Document images with source code
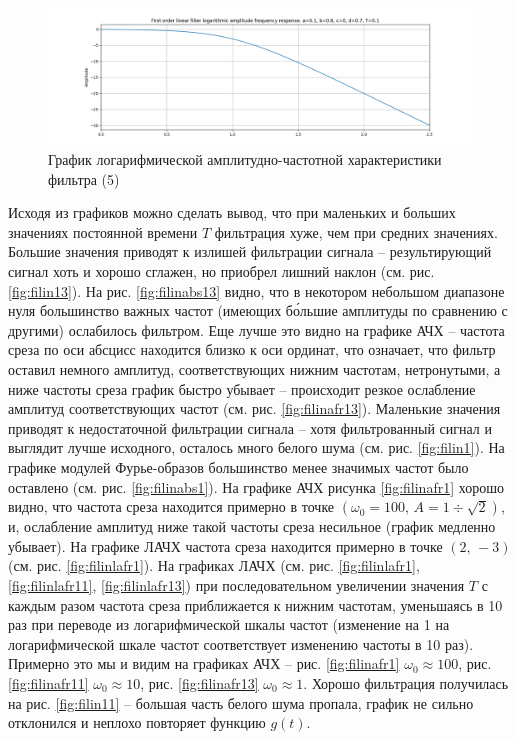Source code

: \documentclass[a4paper, 12pt]{article}
\begin{document}
    \begin{figure}[H]
        \centering
        \includegraphics[scale=0.4]{5_lafr_filtered_linear.png}
        \captionsetup{skip=0pt}
        \caption{График логарифмической амплитудно-частотной характеристики фильтра (5)}
        \label{fig:filinlafr15}
    \end{figure}


    Исходя из графиков можно сделать вывод, что при маленьких и больших значениях постоянной времени $T$ фильтрация хуже,
    чем при средних значениях. Большие значения приводят к излишей фильтрации сигнала -- результирующий сигнал хоть и хорошо
    сглажен, но приобрел лишний наклон (см. рис. \ref{fig:filin13}). На рис. \ref{fig:filinabs13} видно, что в некотором
    небольшом диапазоне нуля большинство важных частот (имеющих б\'{о}льшие амплитуды по сравнению с другими) ослабилось
    фильтром. Еще лучше это видно на графике АЧХ -- частота среза по оси абсцисс находится близко к оси ординат, что означает,
    что фильтр оставил немного амплитуд, соответствующих нижним частотам, нетронутыми, а ниже частоты среза график быстро убывает
    -- происходит резкое ослабление амплитуд соответствующих частот (см. рис. \ref{fig:filinafr13}). Маленькие значения приводят к
    недостаточной фильтрации сигнала -- хотя фильтрованный сигнал и выглядит лучше исходного, осталось много белого шума
    (см. рис. \ref{fig:filin1}). На графике модулей Фурье-образов большинство менее значимых частот было оставлено
    (см. рис. \ref{fig:filinabs1}). На графике АЧХ рисунка \ref{fig:filinafr1} хорошо видно, что частота среза
    находится примерно в точке $\left(\omega_0=100,\,A=1\div\sqrt{2}\right)$, и, ослабление амплитуд ниже такой частоты среза несильное
    (график медленно убывает). На графике ЛАЧХ частота среза находится примерно в точке $\left(2,\,-3\right)$ (см. рис. \ref{fig:filinlafr1}).
    На графиках ЛАЧХ (см. рис. \ref{fig:filinlafr1}, \ref{fig:filinlafr11}, \ref{fig:filinlafr13})
    при последовательном увеличении значения $T$ с каждым разом частота среза приближается к нижним частотам, уменьшаясь в 10 раз при
    переводе из логарифмической шкалы частот (изменение на 1 на логарифмической шкале частот соответствует изменению частоты в 10 раз).
    Примерно это мы и видим на графиках АЧХ -- рис. \ref{fig:filinafr1} $\omega_0\approx 100$, рис. \ref{fig:filinafr11} $\omega_0\approx 10$,
    рис. \ref{fig:filinafr13} $\omega_0\approx 1$. Хорошо фильтрация получилась на рис. \ref{fig:filin11} -- большая часть белого шума пропала,
    график не сильно отклонился и неплохо повторяет функцию $g(t)$.
    
\end{document}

▶ Requirement: Reproduce the data above line for line, excluding every picture.

▶ Answer space:
Source code

: \documentclass[a4paper, 12pt]{article}
\begin{document}
    \begin{figure}[H]
        \centering
        \includegraphics[scale=0.4]{5_lafr_filtered_linear.png}
        \captionsetup{skip=0pt}
        \caption{График логарифмической амплитудно-частотной характеристики фильтра (5)}
        \label{fig:filinlafr15}
    \end{figure}


    Исходя из графиков можно сделать вывод, что при маленьких и больших значениях постоянной времени $T$ фильтрация хуже,
    чем при средних значениях. Большие значения приводят к излишей фильтрации сигнала -- результирующий сигнал хоть и хорошо
    сглажен, но приобрел лишний наклон (см. рис. \ref{fig:filin13}). На рис. \ref{fig:filinabs13} видно, что в некотором
    небольшом диапазоне нуля большинство важных частот (имеющих б\'{о}льшие амплитуды по сравнению с другими) ослабилось
    фильтром. Еще лучше это видно на графике АЧХ -- частота среза по оси абсцисс находится близко к оси ординат, что означает,
    что фильтр оставил немного амплитуд, соответствующих нижним частотам, нетронутыми, а ниже частоты среза график быстро убывает
    -- происходит резкое ослабление амплитуд соответствующих частот (см. рис. \ref{fig:filinafr13}). Маленькие значения приводят к
    недостаточной фильтрации сигнала -- хотя фильтрованный сигнал и выглядит лучше исходного, осталось много белого шума
    (см. рис. \ref{fig:filin1}). На графике модулей Фурье-образов большинство менее значимых частот было оставлено
    (см. рис. \ref{fig:filinabs1}). На графике АЧХ рисунка \ref{fig:filinafr1} хорошо видно, что частота среза
    находится примерно в точке $\left(\omega_0=100,\,A=1\div\sqrt{2}\right)$, и, ослабление амплитуд ниже такой частоты среза несильное
    (график медленно убывает). На графике ЛАЧХ частота среза находится примерно в точке $\left(2,\,-3\right)$ (см. рис. \ref{fig:filinlafr1}).
    На графиках ЛАЧХ (см. рис. \ref{fig:filinlafr1}, \ref{fig:filinlafr11}, \ref{fig:filinlafr13})
    при последовательном увеличении значения $T$ с каждым разом частота среза приближается к нижним частотам, уменьшаясь в 10 раз при
    переводе из логарифмической шкалы частот (изменение на 1 на логарифмической шкале частот соответствует изменению частоты в 10 раз).
    Примерно это мы и видим на графиках АЧХ -- рис. \ref{fig:filinafr1} $\omega_0\approx 100$, рис. \ref{fig:filinafr11} $\omega_0\approx 10$,
    рис. \ref{fig:filinafr13} $\omega_0\approx 1$. Хорошо фильтрация получилась на рис. \ref{fig:filin11} -- большая часть белого шума пропала,
    график не сильно отклонился и неплохо повторяет функцию $g(t)$.
    
\end{document}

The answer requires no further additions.